Please note that I do not want to critizize Jason here. I am simply picking up this point from his presentation as a motivation of a topic that I wanted to write about since the issue with Ruby and threads occured. Also note that I actually like Ruby a lot and I am using it in almost all of my projects either for support scripts or as the main programming language: I am not anti-Ruby.

Today, the Riding Rails weblog linked to the slides of Jason Hoffman's tutorial Scaling a Rails Application from the Bottom Up in one of their entries.

While I do not want to doubt his expertise on scaling applications — he is the successful founder of Joyent, TextDrive and Strongspace — I stumbled over slide 115 of his tutorial which says

  • I like that Ruby is process-based
  • I actually don’t think it should ever be threaded
  • I think it should focus on being as asynchronousand event-based on a per process basis
  • I think it should be loosely coupled
  • What does a “VM” do then: it manages LWPs
  • This is erlang versus java

I have not attented his tutorial and thus I might misunderstand him. I might not be proficient enough in system and computer architecture. Nevertheless, I am wondering about the scalability of pure processes. There was a quite a discussion about Ruby and real kernel multithreading some time ago, but I did not read an article covering the same aspect that is discussed here: Memory Bus Saturation.

Thread, Process and Address Space

Let's recap the textbook definitions of threads, processes and adress spaces. Note that they do not necessarily map to what vendors call them or are consistent over all text books.

  • A thread is pure activity, i.e. the information about the current position of execution (instruction pointer), the registers and the current stack.
  • An address space is a range of addressable memory that is only accessible by activities that are allowed to read/write from it.
  • A process consists of an address space and one or multiple threads.

OK, what does this mean? Each program that you run on your computer runs in its own address space if you are using a modern operating system, for example your web browser and your email client. Both applications (processes) appear to execute concurrently, i.e. you can download a web page and send an email at the same time. Even within each process, you can have multiple activities — threads. For example, your browser might download two images from a web site at the same time.

threads in a browser and email client

Your operating system executes the applications seemingly concurrently by using time slicing, i.e. assigning each process/task to the CPU for a short time and then assinging the next one.

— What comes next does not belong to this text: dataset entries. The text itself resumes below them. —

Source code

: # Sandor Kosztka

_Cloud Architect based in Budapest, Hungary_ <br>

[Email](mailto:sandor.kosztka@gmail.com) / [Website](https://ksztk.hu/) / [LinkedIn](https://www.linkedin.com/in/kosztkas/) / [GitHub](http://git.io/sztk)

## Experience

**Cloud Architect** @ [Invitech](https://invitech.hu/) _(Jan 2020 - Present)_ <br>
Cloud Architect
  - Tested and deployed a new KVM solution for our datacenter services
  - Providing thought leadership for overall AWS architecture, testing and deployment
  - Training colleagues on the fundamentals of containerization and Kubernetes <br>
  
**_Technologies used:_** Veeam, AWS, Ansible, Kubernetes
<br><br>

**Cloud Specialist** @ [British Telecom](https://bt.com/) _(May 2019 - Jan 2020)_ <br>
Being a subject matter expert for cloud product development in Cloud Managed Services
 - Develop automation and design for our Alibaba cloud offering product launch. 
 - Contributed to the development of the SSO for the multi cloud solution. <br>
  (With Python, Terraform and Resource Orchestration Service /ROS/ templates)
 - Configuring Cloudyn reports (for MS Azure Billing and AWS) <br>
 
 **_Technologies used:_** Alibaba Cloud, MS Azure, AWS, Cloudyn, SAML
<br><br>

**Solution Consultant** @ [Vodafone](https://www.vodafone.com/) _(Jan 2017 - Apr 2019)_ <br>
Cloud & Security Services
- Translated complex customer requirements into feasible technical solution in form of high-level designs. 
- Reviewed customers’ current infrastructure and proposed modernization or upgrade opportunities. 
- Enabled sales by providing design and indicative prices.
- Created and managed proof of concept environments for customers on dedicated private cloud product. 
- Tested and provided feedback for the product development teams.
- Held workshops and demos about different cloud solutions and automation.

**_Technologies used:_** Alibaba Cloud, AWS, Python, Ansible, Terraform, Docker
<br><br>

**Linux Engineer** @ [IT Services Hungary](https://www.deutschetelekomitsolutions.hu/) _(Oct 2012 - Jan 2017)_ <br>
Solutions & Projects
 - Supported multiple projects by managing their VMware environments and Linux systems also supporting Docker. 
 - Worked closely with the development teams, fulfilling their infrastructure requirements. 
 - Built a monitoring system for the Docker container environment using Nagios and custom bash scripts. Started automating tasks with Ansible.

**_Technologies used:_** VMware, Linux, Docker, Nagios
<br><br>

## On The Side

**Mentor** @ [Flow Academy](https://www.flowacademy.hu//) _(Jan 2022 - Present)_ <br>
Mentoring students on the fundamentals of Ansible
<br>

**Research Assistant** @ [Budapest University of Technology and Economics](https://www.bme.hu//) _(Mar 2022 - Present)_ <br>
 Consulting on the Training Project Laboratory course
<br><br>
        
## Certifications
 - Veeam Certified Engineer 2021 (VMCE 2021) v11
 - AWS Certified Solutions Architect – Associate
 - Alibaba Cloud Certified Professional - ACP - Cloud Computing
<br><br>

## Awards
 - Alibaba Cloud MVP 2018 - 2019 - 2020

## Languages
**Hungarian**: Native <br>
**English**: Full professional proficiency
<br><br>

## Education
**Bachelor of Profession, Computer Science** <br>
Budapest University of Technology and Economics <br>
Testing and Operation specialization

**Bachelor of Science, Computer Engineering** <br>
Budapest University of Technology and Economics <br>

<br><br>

Where is the real difference between processes and threads? Well, two threads within the same address space can access the same memory address at the same time. For example, both of the threads downloading an image can access the list of images for a website document.

adress spaces are protected

The thread from your email applications cannot access this list. If the web browser and email client want to communicate, the operating system has to provide means for this. Communication could be done through files, pipes, sockets or message passing within the operating system.

User and Kernel Level Threads

Whee, that were a lot of new terms, eh? I have two other ones for you: kernel level threads and pure user level threads.

user level scheduler

A kernel level thread (KLT) is a thread that the kernel is aware of, i.e. the kernel can decide which KLT will be schedule (assigned ot the CPU). Pure user level threads (PULTs) are not known to the kernel: One or more PULTs may run on top of a KLT and the kernel can only schedule the KLT. The decision which of the PULTs is scheduled is left to the user level scheduler in your application.

There are some tradeoffs between PULTs and KLTs and there are even hybrid models but the following problem remains: The kernel can only schedule KLTs to run on a given CPU. If you have more than one CPU/core then the kernel can schedule two KLTs to run concurrently. For example you could decompress two JPEGs at the same time in your web browser if you have two cores on your CPU.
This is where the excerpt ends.